Where in the records does the word "axis" occur? Copy each line in which it does.
[Records shown — start]
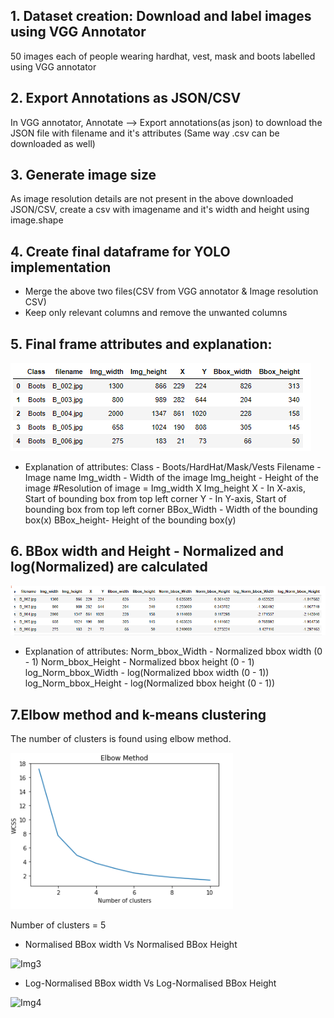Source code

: 
## 1. Dataset creation: Download and label images using VGG Annotator
50 images each of people wearing hardhat, vest, mask and boots labelled using VGG annotator

## 2. Export Annotations as JSON/CSV
In VGG annotator, Annotate --> Export annotations(as json) to download the JSON file with filename and it's attributes (Same way .csv can be downloaded as well)

## 3. Generate image size
As image resolution details are not present in the above downloaded JSON/CSV, create a csv with imagename and it's width and height using image.shape

## 4. Create final dataframe for YOLO implementation
* Merge the above two files(CSV from VGG annotator & Image resolution CSV)
* Keep only relevant columns and remove the unwanted columns

## 5. Final frame attributes and explanation:
![Img](images_for_README/Primary_DF.PNG)

* Explanation of attributes:
Class - Boots/HardHat/Mask/Vests
Filename   - Image name
Img_width  - Width of the image
Img_height - Height of the image #Resolution of image = Img_width X Img_height
X          - In X-axis, Start of bounding box from top left corner
Y          - In Y-axis, Start of bounding box from top left corner
BBox_Width - Width of the bounding box(x)
BBox_height- Height of the bounding box(y)

## 6. BBox width and Height - Normalized and log(Normalized) are calculated
![Img1](images_for_README/Final_DF.PNG)

* Explanation of attributes:
Norm_bbox_Width - Normalized bbox width (0 - 1)
Norm_bbox_Height - Normalized bbox height (0 - 1)
log_Norm_bbox_Width - log(Normalized bbox width (0 - 1))
log_Norm_bbox_Height - log(Normalized bbox height (0 - 1))


## 7.Elbow method and k-means clustering
The number of clusters is found using elbow method.

![Img2](https://github.com/PremaKathiresanVasagam/TSAI---EVA5/blob/master/S12/Assign_B/Images_for_README/Elbow_method.PNG)

Number of clusters = 5

* Normalised BBox width Vs Normalised BBox Height

![Img3]((images_for_README/Norm_Cluster.PNG))

* Log-Normalised BBox width Vs Log-Normalised BBox Height

![Img4]((images_for_README/Log_Norm_Cluster.PNG))
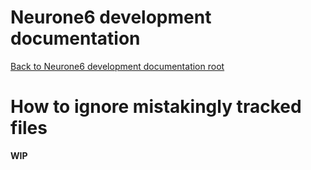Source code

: # Neurone6 development documentation
[Back to Neurone6 development documentation root](../README.md)

# How to ignore mistakingly tracked files

**WIP**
[Records shown — finish]
_Problem solution_
X          - In X-axis, Start of bounding box from top left corner
Y          - In Y-axis, Start of bounding box from top left corner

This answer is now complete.